## Exercise goal
Line count for the string "faster": give the number of lines in the data below that contain it, and nothing more.

Records excerpted from a collection
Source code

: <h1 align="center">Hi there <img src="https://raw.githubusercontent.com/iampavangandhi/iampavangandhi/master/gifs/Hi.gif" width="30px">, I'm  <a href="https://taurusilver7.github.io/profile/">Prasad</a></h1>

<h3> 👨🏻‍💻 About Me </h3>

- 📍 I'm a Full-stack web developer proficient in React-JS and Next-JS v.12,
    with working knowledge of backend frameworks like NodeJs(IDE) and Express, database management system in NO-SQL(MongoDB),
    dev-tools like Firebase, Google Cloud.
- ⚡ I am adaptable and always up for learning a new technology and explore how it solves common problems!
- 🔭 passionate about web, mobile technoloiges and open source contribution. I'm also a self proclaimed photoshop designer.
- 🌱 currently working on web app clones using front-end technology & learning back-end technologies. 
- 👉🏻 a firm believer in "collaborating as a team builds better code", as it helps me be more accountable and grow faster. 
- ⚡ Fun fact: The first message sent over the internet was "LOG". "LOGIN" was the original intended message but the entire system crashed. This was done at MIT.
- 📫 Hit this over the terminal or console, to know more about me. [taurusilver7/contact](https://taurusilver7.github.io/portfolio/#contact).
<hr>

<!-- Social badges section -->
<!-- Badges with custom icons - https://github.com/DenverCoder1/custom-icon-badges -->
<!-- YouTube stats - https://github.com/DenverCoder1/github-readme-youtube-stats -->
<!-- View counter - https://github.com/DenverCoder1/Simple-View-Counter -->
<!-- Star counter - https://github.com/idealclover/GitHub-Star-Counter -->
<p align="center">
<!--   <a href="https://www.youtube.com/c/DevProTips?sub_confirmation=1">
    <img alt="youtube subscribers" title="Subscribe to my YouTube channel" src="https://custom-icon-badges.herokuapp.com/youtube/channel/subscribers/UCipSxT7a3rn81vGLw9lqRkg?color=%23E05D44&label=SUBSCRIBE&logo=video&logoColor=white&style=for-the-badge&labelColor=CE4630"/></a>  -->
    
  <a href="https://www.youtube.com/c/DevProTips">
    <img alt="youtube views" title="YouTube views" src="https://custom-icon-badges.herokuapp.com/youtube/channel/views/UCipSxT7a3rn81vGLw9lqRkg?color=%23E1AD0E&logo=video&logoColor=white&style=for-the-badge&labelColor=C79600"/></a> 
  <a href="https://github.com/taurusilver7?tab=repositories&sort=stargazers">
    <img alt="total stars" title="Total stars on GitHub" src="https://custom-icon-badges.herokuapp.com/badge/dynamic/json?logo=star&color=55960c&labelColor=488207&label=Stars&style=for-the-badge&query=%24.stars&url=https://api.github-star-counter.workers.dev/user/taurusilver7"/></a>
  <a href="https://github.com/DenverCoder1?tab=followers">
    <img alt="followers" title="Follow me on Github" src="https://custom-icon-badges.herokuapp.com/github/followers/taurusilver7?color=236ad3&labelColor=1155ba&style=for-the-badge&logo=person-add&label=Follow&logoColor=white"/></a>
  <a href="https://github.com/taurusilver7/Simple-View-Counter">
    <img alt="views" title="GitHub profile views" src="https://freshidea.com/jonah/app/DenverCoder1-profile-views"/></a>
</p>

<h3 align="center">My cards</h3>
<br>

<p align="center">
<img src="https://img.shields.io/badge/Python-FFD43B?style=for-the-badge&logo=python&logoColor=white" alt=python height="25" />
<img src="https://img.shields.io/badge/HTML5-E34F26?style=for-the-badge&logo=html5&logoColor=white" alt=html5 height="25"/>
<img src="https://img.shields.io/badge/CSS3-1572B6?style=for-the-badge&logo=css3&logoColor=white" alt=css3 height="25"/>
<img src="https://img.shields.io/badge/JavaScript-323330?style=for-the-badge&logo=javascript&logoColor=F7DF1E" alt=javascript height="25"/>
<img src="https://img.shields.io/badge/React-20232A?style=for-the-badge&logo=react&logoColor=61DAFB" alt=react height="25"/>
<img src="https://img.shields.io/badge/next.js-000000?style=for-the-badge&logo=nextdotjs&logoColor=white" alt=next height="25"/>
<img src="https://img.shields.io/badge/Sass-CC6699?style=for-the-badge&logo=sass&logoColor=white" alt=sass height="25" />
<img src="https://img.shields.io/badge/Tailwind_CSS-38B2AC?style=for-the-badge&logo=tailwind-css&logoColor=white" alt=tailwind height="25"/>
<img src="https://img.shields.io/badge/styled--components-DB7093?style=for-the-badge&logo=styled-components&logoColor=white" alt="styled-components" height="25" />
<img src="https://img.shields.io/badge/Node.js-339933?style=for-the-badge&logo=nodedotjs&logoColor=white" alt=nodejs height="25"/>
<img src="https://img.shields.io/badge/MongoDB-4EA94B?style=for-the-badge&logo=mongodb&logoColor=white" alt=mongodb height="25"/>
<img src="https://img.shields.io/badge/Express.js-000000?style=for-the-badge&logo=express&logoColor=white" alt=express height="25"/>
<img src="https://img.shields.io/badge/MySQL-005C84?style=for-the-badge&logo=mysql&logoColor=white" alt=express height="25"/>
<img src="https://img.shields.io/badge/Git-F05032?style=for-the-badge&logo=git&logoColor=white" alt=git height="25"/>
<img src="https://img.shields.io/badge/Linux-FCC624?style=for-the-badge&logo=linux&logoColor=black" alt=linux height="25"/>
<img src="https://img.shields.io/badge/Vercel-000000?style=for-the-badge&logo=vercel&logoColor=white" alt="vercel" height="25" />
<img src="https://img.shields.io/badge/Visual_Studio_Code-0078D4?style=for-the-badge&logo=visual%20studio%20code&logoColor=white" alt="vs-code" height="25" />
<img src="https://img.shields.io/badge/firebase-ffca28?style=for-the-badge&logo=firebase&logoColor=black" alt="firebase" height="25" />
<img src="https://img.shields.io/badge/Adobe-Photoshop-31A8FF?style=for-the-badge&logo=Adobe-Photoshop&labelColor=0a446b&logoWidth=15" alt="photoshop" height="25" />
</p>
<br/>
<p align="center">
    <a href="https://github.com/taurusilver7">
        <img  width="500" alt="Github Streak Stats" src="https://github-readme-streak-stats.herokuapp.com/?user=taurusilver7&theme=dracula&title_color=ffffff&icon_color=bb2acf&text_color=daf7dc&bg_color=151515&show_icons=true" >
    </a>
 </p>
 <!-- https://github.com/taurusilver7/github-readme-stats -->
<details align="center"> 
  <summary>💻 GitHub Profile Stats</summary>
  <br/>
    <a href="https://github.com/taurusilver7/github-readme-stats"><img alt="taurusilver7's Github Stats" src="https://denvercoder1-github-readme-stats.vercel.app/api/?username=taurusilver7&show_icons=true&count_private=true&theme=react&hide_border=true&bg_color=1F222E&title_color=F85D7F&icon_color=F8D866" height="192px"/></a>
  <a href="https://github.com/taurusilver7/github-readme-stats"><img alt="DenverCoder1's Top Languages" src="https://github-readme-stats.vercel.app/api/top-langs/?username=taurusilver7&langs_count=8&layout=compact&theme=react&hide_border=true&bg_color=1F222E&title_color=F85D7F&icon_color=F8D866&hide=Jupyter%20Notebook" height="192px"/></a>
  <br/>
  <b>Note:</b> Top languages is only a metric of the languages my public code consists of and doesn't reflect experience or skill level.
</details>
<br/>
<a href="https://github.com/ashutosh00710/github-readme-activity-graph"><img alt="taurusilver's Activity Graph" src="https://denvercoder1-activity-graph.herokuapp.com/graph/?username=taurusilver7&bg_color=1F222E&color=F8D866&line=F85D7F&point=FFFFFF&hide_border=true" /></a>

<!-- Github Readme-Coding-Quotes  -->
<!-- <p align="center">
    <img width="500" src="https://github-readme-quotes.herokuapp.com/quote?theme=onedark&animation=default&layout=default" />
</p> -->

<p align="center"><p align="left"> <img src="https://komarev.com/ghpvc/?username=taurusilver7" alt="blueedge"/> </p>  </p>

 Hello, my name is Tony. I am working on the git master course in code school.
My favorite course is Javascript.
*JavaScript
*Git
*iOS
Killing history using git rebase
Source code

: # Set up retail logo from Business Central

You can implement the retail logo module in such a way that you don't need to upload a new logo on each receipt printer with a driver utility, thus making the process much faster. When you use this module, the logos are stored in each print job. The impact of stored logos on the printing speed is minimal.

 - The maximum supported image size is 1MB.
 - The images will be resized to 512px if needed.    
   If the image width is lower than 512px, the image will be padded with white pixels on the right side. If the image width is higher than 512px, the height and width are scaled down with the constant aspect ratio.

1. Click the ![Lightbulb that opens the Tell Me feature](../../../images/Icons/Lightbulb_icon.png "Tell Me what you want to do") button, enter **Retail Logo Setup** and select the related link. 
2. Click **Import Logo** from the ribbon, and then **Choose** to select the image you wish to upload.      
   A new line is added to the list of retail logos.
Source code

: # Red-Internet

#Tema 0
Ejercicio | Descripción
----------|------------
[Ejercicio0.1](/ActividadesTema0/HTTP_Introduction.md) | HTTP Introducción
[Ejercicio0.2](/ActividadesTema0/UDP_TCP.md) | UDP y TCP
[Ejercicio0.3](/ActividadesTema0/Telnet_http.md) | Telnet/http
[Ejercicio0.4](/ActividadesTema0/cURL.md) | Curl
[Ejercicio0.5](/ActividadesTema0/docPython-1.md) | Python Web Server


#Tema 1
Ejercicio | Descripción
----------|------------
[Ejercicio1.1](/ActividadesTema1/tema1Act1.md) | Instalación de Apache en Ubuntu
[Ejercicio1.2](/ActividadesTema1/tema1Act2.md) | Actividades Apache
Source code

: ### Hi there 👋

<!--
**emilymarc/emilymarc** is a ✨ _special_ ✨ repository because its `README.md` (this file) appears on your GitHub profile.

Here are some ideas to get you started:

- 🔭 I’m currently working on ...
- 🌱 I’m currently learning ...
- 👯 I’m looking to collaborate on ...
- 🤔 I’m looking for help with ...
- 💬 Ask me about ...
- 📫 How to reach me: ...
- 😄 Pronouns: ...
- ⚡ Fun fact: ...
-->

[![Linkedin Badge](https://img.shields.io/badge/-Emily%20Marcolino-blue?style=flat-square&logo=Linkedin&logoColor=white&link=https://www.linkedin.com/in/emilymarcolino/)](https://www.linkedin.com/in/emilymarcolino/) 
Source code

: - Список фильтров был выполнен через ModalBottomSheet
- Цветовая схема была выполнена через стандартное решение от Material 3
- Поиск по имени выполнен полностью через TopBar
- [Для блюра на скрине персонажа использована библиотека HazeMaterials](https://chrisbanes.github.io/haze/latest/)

## Task response
2